In the News: Carver students publish book to document life in New Orleans

The Louisiana Weekly
By Michael Patrick Welch
Contributing Writer

Some writers toil their entire lives without ever seeing their work appreciated, or even published. A few rare, fortunate writers have their writing published before they even know they are writers. This past May saw the publication of the book History Between These Folds, written by the 11th-graders of George Washington Carver High School.

Last winter, Big Class, the organization behind the popular “Pizza Poetry” project, put out a call for high school teachers willing to help students write and publish a book that would document their school, their city and their young lives — not unlike the famous Neighborhood Story Project series of books written by kids, New Orleans Black Indians and other important community figures.

Though he is not an English teacher but a history teacher, Eric Parrie nonetheless accepted Big Class’ literary challenge on behalf of his students.

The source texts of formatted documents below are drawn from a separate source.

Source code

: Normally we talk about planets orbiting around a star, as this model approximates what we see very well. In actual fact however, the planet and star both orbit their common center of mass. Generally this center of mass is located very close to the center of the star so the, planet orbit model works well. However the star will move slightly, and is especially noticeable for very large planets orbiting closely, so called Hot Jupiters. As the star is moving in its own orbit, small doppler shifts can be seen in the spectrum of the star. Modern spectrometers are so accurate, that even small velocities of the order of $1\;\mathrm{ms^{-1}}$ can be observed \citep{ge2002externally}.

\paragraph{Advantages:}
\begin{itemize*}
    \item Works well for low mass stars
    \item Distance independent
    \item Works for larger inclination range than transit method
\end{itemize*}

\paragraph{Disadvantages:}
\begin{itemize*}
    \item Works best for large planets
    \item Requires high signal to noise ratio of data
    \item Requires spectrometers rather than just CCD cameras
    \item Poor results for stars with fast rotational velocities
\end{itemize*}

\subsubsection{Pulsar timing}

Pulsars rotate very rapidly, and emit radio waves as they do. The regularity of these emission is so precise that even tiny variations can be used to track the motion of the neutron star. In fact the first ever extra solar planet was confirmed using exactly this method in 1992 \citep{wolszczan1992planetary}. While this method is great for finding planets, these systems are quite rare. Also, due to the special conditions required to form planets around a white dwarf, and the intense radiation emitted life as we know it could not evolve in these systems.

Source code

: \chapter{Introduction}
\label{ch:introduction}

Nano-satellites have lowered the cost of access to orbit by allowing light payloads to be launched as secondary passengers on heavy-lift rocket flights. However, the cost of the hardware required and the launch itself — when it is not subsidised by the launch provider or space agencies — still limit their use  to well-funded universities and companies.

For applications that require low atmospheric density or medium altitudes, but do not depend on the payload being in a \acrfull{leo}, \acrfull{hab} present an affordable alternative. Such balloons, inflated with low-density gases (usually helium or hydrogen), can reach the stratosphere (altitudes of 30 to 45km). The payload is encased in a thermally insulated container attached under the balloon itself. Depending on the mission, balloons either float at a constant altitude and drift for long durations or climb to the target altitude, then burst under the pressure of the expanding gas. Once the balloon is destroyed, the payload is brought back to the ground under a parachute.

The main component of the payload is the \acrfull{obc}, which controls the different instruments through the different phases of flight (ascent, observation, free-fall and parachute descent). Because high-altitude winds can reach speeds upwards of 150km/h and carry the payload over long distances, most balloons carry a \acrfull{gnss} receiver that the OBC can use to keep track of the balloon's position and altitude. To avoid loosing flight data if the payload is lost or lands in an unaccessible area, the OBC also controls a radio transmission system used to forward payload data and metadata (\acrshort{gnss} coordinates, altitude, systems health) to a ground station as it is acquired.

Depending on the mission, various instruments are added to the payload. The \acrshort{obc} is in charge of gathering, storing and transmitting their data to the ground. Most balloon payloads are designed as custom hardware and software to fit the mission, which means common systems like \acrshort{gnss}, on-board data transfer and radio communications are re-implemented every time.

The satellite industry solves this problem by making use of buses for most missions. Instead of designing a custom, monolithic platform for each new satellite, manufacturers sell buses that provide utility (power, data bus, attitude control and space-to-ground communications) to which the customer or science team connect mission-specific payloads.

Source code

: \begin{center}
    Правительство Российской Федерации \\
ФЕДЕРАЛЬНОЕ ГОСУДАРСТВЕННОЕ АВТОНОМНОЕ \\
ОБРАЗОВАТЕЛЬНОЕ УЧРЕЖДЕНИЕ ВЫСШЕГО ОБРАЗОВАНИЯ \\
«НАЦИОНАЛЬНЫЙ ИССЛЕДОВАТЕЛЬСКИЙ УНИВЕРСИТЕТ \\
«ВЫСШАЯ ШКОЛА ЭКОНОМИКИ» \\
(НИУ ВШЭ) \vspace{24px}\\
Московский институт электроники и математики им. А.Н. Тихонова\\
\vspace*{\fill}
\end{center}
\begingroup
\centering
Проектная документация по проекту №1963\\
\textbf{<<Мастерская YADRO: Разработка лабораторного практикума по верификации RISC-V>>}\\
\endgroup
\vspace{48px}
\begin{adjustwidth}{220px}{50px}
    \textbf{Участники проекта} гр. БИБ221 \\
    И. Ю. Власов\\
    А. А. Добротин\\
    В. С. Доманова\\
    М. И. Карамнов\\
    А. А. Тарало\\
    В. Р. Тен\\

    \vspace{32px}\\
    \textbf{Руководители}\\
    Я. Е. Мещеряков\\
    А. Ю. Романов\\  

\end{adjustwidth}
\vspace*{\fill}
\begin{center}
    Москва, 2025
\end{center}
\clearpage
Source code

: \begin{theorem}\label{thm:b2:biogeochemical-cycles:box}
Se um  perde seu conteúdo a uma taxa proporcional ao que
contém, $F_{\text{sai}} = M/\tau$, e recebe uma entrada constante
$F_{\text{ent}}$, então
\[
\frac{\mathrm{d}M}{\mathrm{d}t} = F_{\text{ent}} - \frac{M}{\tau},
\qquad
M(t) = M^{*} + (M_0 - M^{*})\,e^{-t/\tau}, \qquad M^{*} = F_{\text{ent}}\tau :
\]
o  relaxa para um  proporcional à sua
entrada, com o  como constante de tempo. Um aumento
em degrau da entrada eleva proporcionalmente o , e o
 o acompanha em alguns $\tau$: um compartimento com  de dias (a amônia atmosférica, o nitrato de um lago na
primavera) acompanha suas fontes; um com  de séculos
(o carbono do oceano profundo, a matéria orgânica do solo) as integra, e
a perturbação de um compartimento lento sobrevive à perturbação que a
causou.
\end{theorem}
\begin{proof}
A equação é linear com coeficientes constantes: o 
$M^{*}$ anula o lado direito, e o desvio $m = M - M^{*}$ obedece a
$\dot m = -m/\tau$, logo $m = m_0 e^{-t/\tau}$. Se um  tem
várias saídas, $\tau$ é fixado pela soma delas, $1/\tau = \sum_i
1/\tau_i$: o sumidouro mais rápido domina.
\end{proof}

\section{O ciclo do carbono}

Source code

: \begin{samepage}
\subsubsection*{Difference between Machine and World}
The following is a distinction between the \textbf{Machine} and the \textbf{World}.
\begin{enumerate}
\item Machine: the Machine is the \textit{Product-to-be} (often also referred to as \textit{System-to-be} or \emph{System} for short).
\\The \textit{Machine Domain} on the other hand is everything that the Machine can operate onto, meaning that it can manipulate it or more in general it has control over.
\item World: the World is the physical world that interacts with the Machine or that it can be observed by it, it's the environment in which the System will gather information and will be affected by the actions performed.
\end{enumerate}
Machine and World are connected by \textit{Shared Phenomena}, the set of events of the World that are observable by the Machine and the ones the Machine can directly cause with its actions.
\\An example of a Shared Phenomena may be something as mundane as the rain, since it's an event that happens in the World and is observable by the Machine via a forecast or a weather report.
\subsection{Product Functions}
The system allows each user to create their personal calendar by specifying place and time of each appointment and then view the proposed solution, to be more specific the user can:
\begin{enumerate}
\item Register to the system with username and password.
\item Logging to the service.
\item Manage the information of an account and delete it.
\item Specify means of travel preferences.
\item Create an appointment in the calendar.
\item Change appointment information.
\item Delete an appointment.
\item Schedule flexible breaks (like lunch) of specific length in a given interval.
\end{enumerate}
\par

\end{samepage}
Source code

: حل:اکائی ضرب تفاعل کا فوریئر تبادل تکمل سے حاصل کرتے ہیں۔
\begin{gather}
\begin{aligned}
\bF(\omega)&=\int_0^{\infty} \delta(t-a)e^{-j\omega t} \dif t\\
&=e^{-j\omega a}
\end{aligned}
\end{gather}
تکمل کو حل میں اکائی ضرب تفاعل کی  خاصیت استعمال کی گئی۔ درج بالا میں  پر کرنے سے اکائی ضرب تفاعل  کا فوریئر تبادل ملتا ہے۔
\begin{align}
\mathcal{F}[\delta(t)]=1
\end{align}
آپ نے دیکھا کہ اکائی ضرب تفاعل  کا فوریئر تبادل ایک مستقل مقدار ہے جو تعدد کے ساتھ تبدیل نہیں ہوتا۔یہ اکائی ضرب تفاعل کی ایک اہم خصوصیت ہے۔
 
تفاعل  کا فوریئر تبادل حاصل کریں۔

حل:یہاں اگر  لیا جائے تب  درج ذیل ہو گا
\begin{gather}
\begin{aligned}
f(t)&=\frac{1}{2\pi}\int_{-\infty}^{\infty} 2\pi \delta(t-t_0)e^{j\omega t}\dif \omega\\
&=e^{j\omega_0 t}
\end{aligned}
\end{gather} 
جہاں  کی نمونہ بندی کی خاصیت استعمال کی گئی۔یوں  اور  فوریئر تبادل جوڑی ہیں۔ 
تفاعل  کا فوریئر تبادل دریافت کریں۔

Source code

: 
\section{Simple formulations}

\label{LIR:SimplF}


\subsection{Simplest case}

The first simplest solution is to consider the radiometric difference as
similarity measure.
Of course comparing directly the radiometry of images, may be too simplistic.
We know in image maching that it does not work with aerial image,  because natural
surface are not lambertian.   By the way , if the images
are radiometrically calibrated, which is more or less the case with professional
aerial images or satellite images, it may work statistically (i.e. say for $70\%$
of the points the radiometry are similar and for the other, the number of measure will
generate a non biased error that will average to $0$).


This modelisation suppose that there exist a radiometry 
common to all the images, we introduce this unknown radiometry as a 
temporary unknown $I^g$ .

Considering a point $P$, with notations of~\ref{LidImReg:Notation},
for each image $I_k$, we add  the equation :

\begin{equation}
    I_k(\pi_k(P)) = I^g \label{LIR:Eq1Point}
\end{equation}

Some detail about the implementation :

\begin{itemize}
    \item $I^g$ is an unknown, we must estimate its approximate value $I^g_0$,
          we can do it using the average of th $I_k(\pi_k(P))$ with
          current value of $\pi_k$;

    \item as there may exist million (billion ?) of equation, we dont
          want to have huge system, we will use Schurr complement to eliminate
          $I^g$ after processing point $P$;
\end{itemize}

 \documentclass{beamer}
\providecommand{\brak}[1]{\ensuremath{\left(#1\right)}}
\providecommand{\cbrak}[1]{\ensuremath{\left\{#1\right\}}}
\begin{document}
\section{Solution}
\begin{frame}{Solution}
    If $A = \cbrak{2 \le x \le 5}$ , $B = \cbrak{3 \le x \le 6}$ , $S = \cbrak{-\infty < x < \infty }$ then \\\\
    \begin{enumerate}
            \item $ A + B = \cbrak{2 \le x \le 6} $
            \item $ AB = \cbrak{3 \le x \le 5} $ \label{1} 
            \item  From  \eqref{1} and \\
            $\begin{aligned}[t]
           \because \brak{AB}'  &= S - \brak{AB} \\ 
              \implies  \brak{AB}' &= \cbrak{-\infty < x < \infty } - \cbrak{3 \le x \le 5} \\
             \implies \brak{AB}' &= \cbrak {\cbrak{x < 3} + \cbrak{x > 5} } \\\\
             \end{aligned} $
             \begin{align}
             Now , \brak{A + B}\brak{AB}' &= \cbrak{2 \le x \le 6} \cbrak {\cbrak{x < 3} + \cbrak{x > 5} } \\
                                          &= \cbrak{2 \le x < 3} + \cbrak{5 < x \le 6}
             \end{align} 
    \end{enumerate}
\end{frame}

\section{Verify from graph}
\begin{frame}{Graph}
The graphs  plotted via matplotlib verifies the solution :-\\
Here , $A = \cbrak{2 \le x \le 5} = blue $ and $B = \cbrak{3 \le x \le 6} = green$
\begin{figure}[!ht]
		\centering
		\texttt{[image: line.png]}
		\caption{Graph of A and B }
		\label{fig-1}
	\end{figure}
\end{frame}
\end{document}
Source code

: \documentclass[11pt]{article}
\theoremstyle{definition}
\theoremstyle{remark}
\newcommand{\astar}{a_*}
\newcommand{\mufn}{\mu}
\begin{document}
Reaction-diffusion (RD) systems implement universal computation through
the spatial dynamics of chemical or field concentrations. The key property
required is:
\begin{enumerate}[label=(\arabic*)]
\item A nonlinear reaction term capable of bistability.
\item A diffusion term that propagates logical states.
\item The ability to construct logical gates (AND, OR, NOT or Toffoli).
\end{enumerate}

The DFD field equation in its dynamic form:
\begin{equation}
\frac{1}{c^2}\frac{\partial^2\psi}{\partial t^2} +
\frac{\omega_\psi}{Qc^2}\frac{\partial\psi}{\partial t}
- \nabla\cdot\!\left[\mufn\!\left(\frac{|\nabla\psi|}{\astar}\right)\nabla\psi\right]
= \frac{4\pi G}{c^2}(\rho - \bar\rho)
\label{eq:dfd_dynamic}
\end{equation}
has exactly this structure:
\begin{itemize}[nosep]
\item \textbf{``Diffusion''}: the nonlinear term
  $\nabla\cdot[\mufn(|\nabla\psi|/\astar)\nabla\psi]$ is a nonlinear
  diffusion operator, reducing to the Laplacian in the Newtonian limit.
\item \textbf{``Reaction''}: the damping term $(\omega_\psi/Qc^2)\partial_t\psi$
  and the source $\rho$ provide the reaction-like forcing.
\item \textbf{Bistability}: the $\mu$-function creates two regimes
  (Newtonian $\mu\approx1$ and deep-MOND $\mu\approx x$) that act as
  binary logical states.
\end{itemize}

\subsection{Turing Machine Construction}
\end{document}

“I was working to help them see the similarities between the history we’d been learning and the writing we’re doing for the book,” says Parrie. “I tried to help them understand that their moment of U.S. history is right now. I saw this project as a way to connect the normal work we were doing in history with events from their own pasts, to show them the importance of what we remember, and how we remember it.”

Parrie also thought this particular challenge would be a great way to teach his students the history of the land on which they live, so that they could in turn teach that history to others through their writing.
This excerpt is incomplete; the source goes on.